=== Your task ===
The full listing, from first line to last, should be set down again exactly.
════════════════════
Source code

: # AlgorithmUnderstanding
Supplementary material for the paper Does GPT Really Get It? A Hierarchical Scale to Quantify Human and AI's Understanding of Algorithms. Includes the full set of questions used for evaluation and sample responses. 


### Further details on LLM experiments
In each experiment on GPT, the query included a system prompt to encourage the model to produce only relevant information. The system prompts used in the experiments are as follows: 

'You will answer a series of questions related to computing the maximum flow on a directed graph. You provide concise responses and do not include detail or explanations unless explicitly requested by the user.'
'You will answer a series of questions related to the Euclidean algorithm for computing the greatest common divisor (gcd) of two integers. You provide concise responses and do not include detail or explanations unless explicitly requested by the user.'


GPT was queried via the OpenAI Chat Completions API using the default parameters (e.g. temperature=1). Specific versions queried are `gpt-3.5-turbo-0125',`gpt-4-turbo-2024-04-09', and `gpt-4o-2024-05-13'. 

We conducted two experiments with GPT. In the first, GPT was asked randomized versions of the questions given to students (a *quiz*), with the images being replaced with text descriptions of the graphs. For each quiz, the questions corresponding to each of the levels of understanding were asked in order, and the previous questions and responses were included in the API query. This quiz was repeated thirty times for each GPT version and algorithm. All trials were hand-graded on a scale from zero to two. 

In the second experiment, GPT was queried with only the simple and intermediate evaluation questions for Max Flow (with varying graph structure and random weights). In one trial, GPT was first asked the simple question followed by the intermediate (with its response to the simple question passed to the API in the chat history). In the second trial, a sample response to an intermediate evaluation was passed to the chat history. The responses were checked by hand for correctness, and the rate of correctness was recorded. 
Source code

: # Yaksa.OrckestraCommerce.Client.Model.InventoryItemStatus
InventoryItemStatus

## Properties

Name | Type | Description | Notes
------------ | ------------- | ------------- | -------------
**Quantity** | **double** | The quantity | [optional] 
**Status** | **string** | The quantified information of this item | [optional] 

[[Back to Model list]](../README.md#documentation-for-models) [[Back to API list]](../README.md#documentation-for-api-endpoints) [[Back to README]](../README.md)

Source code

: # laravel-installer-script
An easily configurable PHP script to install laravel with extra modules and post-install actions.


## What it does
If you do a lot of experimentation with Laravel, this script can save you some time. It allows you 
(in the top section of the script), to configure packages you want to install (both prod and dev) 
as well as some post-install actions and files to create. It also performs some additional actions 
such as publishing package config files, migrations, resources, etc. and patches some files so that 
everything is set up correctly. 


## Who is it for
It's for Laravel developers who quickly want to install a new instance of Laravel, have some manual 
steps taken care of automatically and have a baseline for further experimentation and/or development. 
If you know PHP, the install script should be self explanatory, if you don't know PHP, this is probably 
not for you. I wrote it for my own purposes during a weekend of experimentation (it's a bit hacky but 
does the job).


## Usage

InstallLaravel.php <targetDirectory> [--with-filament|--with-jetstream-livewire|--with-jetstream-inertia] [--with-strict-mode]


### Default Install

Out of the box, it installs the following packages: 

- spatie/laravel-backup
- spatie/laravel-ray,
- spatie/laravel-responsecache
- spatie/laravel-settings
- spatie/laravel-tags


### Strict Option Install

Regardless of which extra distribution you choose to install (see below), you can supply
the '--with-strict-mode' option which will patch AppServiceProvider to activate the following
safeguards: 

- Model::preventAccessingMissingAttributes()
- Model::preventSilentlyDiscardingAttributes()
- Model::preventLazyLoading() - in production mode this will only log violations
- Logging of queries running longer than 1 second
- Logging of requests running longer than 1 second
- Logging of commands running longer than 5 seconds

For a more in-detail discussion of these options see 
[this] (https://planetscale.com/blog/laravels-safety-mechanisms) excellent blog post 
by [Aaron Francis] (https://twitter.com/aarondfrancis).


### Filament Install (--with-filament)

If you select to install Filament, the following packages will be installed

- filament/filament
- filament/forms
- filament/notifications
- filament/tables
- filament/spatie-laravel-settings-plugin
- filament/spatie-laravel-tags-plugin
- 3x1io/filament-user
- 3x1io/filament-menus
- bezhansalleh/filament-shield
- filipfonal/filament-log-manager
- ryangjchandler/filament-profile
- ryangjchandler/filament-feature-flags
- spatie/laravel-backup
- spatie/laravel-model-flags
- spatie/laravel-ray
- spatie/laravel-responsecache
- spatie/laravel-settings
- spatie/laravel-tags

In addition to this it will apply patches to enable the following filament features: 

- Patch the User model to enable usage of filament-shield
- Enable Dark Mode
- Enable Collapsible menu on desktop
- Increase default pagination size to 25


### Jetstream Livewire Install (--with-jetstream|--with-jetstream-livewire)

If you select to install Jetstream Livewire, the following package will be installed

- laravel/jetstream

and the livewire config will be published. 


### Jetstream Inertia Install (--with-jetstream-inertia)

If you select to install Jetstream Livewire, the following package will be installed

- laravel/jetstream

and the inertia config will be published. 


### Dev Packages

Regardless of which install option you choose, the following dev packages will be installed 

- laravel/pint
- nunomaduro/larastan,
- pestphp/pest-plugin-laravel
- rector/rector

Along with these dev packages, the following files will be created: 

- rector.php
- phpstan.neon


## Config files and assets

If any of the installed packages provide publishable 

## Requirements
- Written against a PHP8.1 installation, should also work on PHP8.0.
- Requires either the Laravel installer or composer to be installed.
════════════════════
=== Response area ===
Source code

: # AlgorithmUnderstanding
Supplementary material for the paper Does GPT Really Get It? A Hierarchical Scale to Quantify Human and AI's Understanding of Algorithms. Includes the full set of questions used for evaluation and sample responses. 


### Further details on LLM experiments
In each experiment on GPT, the query included a system prompt to encourage the model to produce only relevant information. The system prompts used in the experiments are as follows: 

'You will answer a series of questions related to computing the maximum flow on a directed graph. You provide concise responses and do not include detail or explanations unless explicitly requested by the user.'
'You will answer a series of questions related to the Euclidean algorithm for computing the greatest common divisor (gcd) of two integers. You provide concise responses and do not include detail or explanations unless explicitly requested by the user.'


GPT was queried via the OpenAI Chat Completions API using the default parameters (e.g. temperature=1). Specific versions queried are `gpt-3.5-turbo-0125',`gpt-4-turbo-2024-04-09', and `gpt-4o-2024-05-13'. 

We conducted two experiments with GPT. In the first, GPT was asked randomized versions of the questions given to students (a *quiz*), with the images being replaced with text descriptions of the graphs. For each quiz, the questions corresponding to each of the levels of understanding were asked in order, and the previous questions and responses were included in the API query. This quiz was repeated thirty times for each GPT version and algorithm. All trials were hand-graded on a scale from zero to two. 

In the second experiment, GPT was queried with only the simple and intermediate evaluation questions for Max Flow (with varying graph structure and random weights). In one trial, GPT was first asked the simple question followed by the intermediate (with its response to the simple question passed to the API in the chat history). In the second trial, a sample response to an intermediate evaluation was passed to the chat history. The responses were checked by hand for correctness, and the rate of correctness was recorded. 
Source code

: # Yaksa.OrckestraCommerce.Client.Model.InventoryItemStatus
InventoryItemStatus

## Properties

Name | Type | Description | Notes
------------ | ------------- | ------------- | -------------
**Quantity** | **double** | The quantity | [optional] 
**Status** | **string** | The quantified information of this item | [optional] 

[[Back to Model list]](../README.md#documentation-for-models) [[Back to API list]](../README.md#documentation-for-api-endpoints) [[Back to README]](../README.md)

Source code

: # laravel-installer-script
An easily configurable PHP script to install laravel with extra modules and post-install actions.


## What it does
If you do a lot of experimentation with Laravel, this script can save you some time. It allows you 
(in the top section of the script), to configure packages you want to install (both prod and dev) 
as well as some post-install actions and files to create. It also performs some additional actions 
such as publishing package config files, migrations, resources, etc. and patches some files so that 
everything is set up correctly. 


## Who is it for
It's for Laravel developers who quickly want to install a new instance of Laravel, have some manual 
steps taken care of automatically and have a baseline for further experimentation and/or development. 
If you know PHP, the install script should be self explanatory, if you don't know PHP, this is probably 
not for you. I wrote it for my own purposes during a weekend of experimentation (it's a bit hacky but 
does the job).


## Usage

InstallLaravel.php <targetDirectory> [--with-filament|--with-jetstream-livewire|--with-jetstream-inertia] [--with-strict-mode]


### Default Install

Out of the box, it installs the following packages: 

- spatie/laravel-backup
- spatie/laravel-ray,
- spatie/laravel-responsecache
- spatie/laravel-settings
- spatie/laravel-tags


### Strict Option Install

Regardless of which extra distribution you choose to install (see below), you can supply
the '--with-strict-mode' option which will patch AppServiceProvider to activate the following
safeguards: 

- Model::preventAccessingMissingAttributes()
- Model::preventSilentlyDiscardingAttributes()
- Model::preventLazyLoading() - in production mode this will only log violations
- Logging of queries running longer than 1 second
- Logging of requests running longer than 1 second
- Logging of commands running longer than 5 seconds

For a more in-detail discussion of these options see 
[this] (https://planetscale.com/blog/laravels-safety-mechanisms) excellent blog post 
by [Aaron Francis] (https://twitter.com/aarondfrancis).


### Filament Install (--with-filament)

If you select to install Filament, the following packages will be installed

- filament/filament
- filament/forms
- filament/notifications
- filament/tables
- filament/spatie-laravel-settings-plugin
- filament/spatie-laravel-tags-plugin
- 3x1io/filament-user
- 3x1io/filament-menus
- bezhansalleh/filament-shield
- filipfonal/filament-log-manager
- ryangjchandler/filament-profile
- ryangjchandler/filament-feature-flags
- spatie/laravel-backup
- spatie/laravel-model-flags
- spatie/laravel-ray
- spatie/laravel-responsecache
- spatie/laravel-settings
- spatie/laravel-tags

In addition to this it will apply patches to enable the following filament features: 

- Patch the User model to enable usage of filament-shield
- Enable Dark Mode
- Enable Collapsible menu on desktop
- Increase default pagination size to 25


### Jetstream Livewire Install (--with-jetstream|--with-jetstream-livewire)

If you select to install Jetstream Livewire, the following package will be installed

- laravel/jetstream

and the livewire config will be published. 


### Jetstream Inertia Install (--with-jetstream-inertia)

If you select to install Jetstream Livewire, the following package will be installed

- laravel/jetstream

and the inertia config will be published. 


### Dev Packages

Regardless of which install option you choose, the following dev packages will be installed 

- laravel/pint
- nunomaduro/larastan,
- pestphp/pest-plugin-laravel
- rector/rector

Along with these dev packages, the following files will be created: 

- rector.php
- phpstan.neon


## Config files and assets

If any of the installed packages provide publishable 

## Requirements
- Written against a PHP8.1 installation, should also work on PHP8.0.
- Requires either the Laravel installer or composer to be installed.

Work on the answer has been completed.